■ Work instruction ■
Copy the entries that follow, exactly and completely.

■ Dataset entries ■
⟨
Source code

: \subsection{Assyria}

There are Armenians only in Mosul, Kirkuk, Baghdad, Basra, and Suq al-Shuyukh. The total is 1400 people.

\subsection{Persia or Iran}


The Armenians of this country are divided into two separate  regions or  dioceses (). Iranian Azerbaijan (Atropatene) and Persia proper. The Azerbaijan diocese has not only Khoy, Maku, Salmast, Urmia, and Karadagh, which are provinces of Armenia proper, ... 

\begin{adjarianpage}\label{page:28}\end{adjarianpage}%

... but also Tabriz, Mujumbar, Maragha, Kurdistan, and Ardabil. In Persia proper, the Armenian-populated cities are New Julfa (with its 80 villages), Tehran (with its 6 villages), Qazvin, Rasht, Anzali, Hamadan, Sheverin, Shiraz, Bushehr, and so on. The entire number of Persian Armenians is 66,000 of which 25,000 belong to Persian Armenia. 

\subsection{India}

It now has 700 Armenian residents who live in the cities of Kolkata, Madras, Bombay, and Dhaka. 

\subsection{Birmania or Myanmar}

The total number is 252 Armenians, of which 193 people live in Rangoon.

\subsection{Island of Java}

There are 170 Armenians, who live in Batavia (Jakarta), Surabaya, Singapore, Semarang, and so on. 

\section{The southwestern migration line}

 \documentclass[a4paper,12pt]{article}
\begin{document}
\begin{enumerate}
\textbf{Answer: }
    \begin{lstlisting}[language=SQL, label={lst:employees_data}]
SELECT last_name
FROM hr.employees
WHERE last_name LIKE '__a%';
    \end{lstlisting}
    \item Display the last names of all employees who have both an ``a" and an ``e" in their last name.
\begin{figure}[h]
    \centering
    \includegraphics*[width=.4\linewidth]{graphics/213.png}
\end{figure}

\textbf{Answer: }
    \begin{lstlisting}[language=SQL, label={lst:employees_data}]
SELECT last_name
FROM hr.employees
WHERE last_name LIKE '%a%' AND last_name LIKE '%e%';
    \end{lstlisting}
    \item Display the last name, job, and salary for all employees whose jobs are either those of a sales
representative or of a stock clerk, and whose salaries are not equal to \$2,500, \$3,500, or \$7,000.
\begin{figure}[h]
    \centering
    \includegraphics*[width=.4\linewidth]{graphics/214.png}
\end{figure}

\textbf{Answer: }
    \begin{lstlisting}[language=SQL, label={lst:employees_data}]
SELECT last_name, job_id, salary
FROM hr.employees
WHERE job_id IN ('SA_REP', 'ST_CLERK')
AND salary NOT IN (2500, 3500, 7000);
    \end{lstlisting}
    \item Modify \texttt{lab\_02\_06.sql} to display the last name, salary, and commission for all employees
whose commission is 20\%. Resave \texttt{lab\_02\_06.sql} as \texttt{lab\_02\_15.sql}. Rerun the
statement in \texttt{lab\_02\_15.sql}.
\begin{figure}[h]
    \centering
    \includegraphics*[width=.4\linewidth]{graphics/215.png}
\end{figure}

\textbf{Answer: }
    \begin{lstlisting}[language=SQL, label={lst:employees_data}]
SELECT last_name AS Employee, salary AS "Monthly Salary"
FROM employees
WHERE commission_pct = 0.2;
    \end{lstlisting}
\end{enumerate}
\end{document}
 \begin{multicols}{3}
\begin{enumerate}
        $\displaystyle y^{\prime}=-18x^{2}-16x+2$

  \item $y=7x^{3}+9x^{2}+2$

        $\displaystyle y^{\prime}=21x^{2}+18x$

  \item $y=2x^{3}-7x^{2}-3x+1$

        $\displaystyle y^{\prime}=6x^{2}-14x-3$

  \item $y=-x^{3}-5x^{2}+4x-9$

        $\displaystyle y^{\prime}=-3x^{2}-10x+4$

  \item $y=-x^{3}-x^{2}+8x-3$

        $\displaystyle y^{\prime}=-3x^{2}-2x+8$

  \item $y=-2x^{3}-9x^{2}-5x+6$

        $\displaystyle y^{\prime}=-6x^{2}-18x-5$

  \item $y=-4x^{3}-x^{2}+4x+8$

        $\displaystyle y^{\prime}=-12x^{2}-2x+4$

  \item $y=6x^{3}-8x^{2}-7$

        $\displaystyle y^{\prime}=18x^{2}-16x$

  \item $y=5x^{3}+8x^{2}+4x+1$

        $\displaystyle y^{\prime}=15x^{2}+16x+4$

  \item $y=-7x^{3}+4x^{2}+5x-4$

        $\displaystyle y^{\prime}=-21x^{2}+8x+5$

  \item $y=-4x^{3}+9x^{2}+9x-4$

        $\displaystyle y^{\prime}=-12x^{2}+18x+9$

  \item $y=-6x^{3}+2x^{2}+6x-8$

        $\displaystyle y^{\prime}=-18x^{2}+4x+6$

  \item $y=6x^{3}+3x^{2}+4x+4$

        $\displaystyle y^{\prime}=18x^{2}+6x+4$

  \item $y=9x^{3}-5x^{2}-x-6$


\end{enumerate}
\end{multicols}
⟩
■ Expected answer ■
Source code

: \subsection{Assyria}

There are Armenians only in Mosul, Kirkuk, Baghdad, Basra, and Suq al-Shuyukh. The total is 1400 people.

\subsection{Persia or Iran}


The Armenians of this country are divided into two separate  regions or  dioceses (). Iranian Azerbaijan (Atropatene) and Persia proper. The Azerbaijan diocese has not only Khoy, Maku, Salmast, Urmia, and Karadagh, which are provinces of Armenia proper, ... 

\begin{adjarianpage}\label{page:28}\end{adjarianpage}%

... but also Tabriz, Mujumbar, Maragha, Kurdistan, and Ardabil. In Persia proper, the Armenian-populated cities are New Julfa (with its 80 villages), Tehran (with its 6 villages), Qazvin, Rasht, Anzali, Hamadan, Sheverin, Shiraz, Bushehr, and so on. The entire number of Persian Armenians is 66,000 of which 25,000 belong to Persian Armenia. 

\subsection{India}

It now has 700 Armenian residents who live in the cities of Kolkata, Madras, Bombay, and Dhaka. 

\subsection{Birmania or Myanmar}

The total number is 252 Armenians, of which 193 people live in Rangoon.

\subsection{Island of Java}

There are 170 Armenians, who live in Batavia (Jakarta), Surabaya, Singapore, Semarang, and so on. 

\section{The southwestern migration line}

 \documentclass[a4paper,12pt]{article}
\begin{document}
\begin{enumerate}
\textbf{Answer: }
    \begin{lstlisting}[language=SQL, label={lst:employees_data}]
SELECT last_name
FROM hr.employees
WHERE last_name LIKE '__a%';
    \end{lstlisting}
    \item Display the last names of all employees who have both an ``a" and an ``e" in their last name.
\begin{figure}[h]
    \centering
    \includegraphics*[width=.4\linewidth]{graphics/213.png}
\end{figure}

\textbf{Answer: }
    \begin{lstlisting}[language=SQL, label={lst:employees_data}]
SELECT last_name
FROM hr.employees
WHERE last_name LIKE '%a%' AND last_name LIKE '%e%';
    \end{lstlisting}
    \item Display the last name, job, and salary for all employees whose jobs are either those of a sales
representative or of a stock clerk, and whose salaries are not equal to \$2,500, \$3,500, or \$7,000.
\begin{figure}[h]
    \centering
    \includegraphics*[width=.4\linewidth]{graphics/214.png}
\end{figure}

\textbf{Answer: }
    \begin{lstlisting}[language=SQL, label={lst:employees_data}]
SELECT last_name, job_id, salary
FROM hr.employees
WHERE job_id IN ('SA_REP', 'ST_CLERK')
AND salary NOT IN (2500, 3500, 7000);
    \end{lstlisting}
    \item Modify \texttt{lab\_02\_06.sql} to display the last name, salary, and commission for all employees
whose commission is 20\%. Resave \texttt{lab\_02\_06.sql} as \texttt{lab\_02\_15.sql}. Rerun the
statement in \texttt{lab\_02\_15.sql}.
\begin{figure}[h]
    \centering
    \includegraphics*[width=.4\linewidth]{graphics/215.png}
\end{figure}

\textbf{Answer: }
    \begin{lstlisting}[language=SQL, label={lst:employees_data}]
SELECT last_name AS Employee, salary AS "Monthly Salary"
FROM employees
WHERE commission_pct = 0.2;
    \end{lstlisting}
\end{enumerate}
\end{document}
 \begin{multicols}{3}
\begin{enumerate}
        $\displaystyle y^{\prime}=-18x^{2}-16x+2$

  \item $y=7x^{3}+9x^{2}+2$

        $\displaystyle y^{\prime}=21x^{2}+18x$

  \item $y=2x^{3}-7x^{2}-3x+1$

        $\displaystyle y^{\prime}=6x^{2}-14x-3$

  \item $y=-x^{3}-5x^{2}+4x-9$

        $\displaystyle y^{\prime}=-3x^{2}-10x+4$

  \item $y=-x^{3}-x^{2}+8x-3$

        $\displaystyle y^{\prime}=-3x^{2}-2x+8$

  \item $y=-2x^{3}-9x^{2}-5x+6$

        $\displaystyle y^{\prime}=-6x^{2}-18x-5$

  \item $y=-4x^{3}-x^{2}+4x+8$

        $\displaystyle y^{\prime}=-12x^{2}-2x+4$

  \item $y=6x^{3}-8x^{2}-7$

        $\displaystyle y^{\prime}=18x^{2}-16x$

  \item $y=5x^{3}+8x^{2}+4x+1$

        $\displaystyle y^{\prime}=15x^{2}+16x+4$

  \item $y=-7x^{3}+4x^{2}+5x-4$

        $\displaystyle y^{\prime}=-21x^{2}+8x+5$

  \item $y=-4x^{3}+9x^{2}+9x-4$

        $\displaystyle y^{\prime}=-12x^{2}+18x+9$

  \item $y=-6x^{3}+2x^{2}+6x-8$

        $\displaystyle y^{\prime}=-18x^{2}+4x+6$

  \item $y=6x^{3}+3x^{2}+4x+4$

        $\displaystyle y^{\prime}=18x^{2}+6x+4$

  \item $y=9x^{3}-5x^{2}-x-6$


\end{enumerate}
\end{multicols}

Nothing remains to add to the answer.